__TASK BRIEF__: The entries below contain a stretch that opens with the line containing "- [ ] Set up storage directories" and closes with the line containing "- [X] Implement configuration endpoint"; set down that stretch exactly, both ends included, and nothing else.

__GIVEN RECORDS__:
>>>
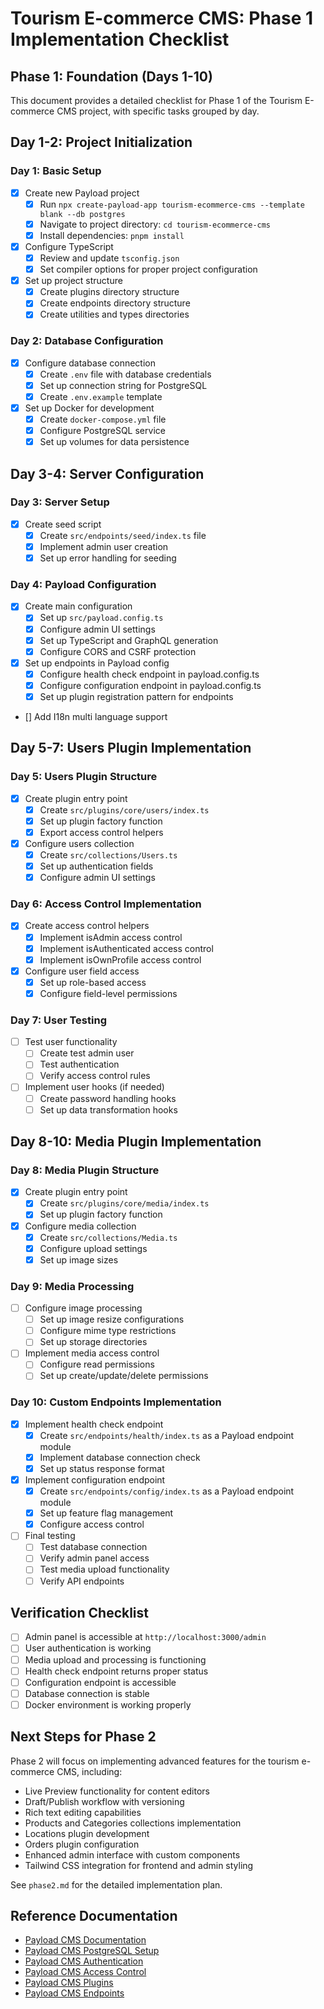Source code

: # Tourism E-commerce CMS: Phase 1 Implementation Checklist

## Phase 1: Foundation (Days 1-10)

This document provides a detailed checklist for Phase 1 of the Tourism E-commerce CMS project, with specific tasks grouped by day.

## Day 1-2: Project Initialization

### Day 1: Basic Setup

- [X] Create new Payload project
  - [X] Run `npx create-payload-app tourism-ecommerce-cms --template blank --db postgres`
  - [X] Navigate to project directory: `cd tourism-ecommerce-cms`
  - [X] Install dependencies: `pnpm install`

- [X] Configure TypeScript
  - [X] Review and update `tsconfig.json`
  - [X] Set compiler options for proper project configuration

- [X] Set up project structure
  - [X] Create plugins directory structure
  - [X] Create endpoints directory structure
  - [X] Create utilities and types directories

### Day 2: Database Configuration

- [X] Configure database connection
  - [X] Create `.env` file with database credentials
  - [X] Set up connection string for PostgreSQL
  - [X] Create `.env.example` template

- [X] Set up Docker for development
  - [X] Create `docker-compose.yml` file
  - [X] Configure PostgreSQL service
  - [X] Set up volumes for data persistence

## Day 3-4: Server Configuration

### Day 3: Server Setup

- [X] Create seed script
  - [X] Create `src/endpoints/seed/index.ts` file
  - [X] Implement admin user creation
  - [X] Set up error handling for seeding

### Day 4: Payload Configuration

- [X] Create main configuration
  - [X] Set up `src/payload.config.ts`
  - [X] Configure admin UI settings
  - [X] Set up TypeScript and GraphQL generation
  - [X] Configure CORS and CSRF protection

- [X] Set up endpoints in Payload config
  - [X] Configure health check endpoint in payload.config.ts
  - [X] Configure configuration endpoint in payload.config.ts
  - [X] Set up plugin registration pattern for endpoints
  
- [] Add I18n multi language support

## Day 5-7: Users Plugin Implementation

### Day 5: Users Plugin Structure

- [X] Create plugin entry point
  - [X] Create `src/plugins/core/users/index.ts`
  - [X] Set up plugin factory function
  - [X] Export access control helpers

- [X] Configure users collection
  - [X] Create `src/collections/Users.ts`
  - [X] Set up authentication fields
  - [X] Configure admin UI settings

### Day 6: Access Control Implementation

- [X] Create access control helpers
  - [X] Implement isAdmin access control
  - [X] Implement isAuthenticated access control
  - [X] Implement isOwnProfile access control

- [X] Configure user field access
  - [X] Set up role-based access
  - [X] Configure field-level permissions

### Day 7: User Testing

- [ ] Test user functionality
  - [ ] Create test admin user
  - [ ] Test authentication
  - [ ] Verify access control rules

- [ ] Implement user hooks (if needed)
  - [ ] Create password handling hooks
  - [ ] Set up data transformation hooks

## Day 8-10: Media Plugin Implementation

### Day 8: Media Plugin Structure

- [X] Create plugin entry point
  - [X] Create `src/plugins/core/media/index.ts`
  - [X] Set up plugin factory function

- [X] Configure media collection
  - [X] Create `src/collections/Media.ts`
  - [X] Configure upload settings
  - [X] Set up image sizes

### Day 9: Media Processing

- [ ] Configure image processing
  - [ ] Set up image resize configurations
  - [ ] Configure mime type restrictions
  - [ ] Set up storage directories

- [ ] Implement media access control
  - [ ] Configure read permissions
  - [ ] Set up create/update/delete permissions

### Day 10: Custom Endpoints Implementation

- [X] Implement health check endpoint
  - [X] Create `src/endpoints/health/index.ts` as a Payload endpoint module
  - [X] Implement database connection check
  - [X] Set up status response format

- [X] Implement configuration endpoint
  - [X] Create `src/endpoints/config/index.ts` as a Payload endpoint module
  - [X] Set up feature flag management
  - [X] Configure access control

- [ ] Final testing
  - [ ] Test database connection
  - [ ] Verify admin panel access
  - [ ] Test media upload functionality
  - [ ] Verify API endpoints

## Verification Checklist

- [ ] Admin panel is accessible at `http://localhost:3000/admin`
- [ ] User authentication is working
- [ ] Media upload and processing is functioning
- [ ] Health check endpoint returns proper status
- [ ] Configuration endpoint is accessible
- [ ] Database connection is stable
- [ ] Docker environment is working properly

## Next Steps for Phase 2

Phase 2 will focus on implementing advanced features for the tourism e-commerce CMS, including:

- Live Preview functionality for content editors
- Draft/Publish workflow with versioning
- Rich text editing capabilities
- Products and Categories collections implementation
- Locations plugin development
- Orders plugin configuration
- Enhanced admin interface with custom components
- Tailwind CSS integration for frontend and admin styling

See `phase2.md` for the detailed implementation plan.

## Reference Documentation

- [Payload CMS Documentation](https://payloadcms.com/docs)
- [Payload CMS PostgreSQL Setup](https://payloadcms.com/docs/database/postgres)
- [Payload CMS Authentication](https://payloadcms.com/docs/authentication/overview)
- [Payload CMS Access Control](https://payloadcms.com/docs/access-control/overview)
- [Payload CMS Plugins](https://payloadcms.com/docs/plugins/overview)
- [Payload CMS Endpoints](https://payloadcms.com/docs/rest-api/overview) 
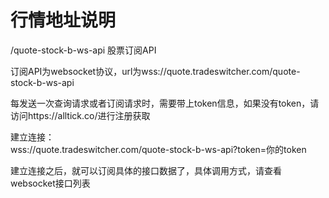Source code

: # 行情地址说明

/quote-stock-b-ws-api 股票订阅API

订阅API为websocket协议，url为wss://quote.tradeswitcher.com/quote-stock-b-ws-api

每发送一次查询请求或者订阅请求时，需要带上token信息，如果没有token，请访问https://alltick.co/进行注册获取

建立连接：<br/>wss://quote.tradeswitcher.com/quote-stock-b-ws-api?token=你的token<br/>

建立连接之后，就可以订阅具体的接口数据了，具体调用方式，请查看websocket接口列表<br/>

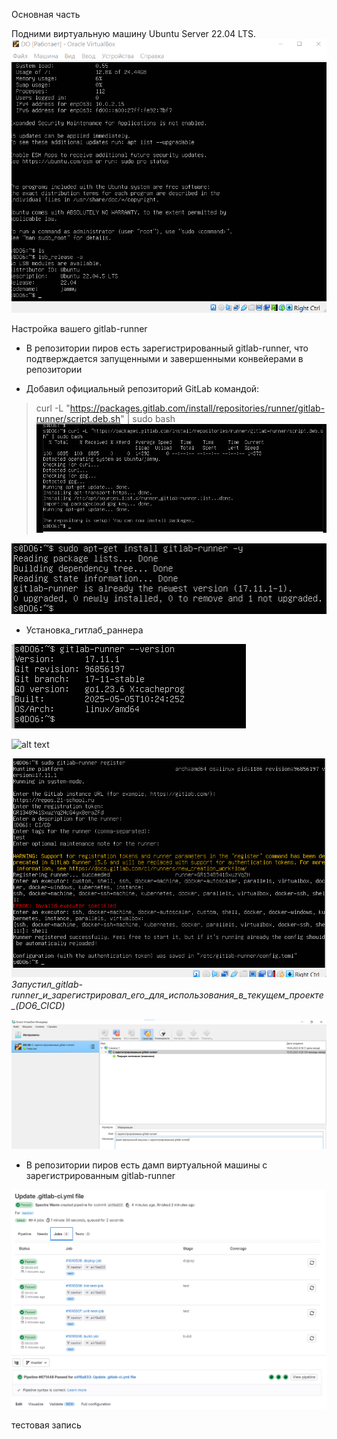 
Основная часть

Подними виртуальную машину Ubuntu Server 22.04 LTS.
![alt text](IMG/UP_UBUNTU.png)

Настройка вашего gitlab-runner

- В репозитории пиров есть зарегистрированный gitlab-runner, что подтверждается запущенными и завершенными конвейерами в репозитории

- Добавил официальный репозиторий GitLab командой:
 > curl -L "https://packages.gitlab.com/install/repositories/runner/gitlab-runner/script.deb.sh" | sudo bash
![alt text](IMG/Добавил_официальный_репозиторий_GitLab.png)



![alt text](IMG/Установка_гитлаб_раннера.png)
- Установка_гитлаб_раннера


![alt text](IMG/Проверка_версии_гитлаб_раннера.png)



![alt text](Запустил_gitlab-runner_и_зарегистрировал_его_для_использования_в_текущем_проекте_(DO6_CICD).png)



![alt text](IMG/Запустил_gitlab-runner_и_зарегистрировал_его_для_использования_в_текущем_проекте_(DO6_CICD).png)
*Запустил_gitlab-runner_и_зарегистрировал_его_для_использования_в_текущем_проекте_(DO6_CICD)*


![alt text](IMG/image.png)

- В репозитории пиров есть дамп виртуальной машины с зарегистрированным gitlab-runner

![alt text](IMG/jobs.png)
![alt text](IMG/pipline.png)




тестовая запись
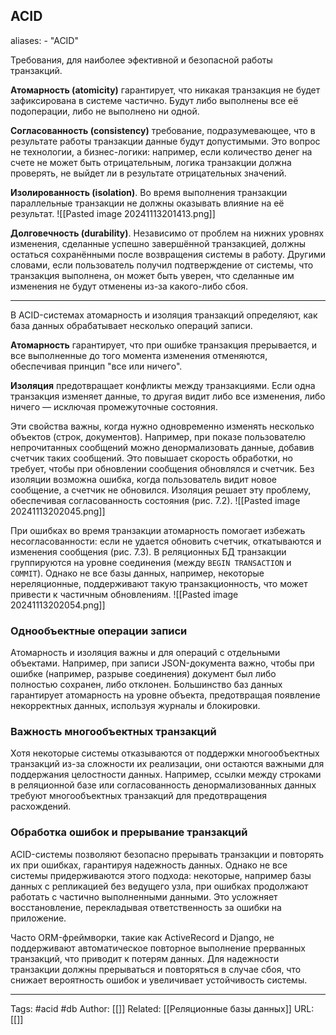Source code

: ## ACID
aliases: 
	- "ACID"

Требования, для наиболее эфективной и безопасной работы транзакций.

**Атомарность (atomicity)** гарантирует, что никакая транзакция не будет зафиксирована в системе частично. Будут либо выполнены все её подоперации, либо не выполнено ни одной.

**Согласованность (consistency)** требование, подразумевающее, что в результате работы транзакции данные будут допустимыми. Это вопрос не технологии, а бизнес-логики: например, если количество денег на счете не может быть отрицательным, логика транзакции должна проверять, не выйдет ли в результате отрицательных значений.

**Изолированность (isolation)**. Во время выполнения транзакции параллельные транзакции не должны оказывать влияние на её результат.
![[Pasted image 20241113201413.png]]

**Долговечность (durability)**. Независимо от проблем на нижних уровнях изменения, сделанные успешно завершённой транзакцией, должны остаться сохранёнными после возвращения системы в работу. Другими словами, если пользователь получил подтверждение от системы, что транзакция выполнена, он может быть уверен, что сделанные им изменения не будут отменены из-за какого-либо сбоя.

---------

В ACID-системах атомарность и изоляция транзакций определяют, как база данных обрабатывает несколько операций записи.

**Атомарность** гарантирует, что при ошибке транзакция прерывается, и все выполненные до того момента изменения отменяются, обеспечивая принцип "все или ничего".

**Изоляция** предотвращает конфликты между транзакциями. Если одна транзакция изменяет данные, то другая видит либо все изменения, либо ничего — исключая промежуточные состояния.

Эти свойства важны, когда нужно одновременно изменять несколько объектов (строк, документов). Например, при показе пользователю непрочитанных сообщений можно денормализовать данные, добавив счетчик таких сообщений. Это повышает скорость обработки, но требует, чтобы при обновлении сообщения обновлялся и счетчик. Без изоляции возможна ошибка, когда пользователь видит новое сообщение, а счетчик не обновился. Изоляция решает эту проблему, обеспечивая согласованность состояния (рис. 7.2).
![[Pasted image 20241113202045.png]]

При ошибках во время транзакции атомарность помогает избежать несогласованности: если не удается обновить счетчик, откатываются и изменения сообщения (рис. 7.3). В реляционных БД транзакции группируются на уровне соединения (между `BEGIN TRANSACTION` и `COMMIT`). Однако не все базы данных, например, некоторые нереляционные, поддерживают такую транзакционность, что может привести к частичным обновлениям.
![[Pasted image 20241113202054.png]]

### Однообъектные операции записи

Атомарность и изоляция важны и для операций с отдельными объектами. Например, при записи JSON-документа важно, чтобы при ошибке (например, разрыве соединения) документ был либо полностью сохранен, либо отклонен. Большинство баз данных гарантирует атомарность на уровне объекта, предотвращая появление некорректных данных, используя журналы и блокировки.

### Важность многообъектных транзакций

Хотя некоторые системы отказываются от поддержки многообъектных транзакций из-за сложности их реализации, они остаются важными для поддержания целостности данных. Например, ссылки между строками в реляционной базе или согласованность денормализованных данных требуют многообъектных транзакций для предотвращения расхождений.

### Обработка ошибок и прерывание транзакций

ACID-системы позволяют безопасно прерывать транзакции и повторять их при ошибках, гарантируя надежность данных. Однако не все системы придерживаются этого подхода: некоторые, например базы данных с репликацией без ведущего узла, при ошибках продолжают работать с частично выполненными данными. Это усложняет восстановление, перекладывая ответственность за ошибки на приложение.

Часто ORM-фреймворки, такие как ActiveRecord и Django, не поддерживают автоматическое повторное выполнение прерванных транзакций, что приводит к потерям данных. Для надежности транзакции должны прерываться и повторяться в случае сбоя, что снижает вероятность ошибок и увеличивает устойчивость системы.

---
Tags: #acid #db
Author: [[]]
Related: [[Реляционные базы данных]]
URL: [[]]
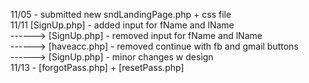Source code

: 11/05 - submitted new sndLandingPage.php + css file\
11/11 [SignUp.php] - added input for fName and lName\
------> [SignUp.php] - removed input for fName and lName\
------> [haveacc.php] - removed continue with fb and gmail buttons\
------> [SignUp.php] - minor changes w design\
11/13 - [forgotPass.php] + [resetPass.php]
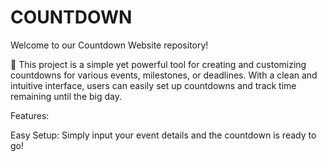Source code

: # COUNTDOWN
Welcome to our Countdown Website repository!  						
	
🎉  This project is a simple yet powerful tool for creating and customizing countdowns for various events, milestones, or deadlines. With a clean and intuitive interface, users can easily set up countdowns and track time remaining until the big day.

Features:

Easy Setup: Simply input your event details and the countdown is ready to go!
<<<
__SOLUTION__:
  - [ ] Set up storage directories

- [ ] Implement media access control
  - [ ] Configure read permissions
  - [ ] Set up create/update/delete permissions

### Day 10: Custom Endpoints Implementation

- [X] Implement health check endpoint
  - [X] Create `src/endpoints/health/index.ts` as a Payload endpoint module
  - [X] Implement database connection check
  - [X] Set up status response format

- [X] Implement configuration endpoint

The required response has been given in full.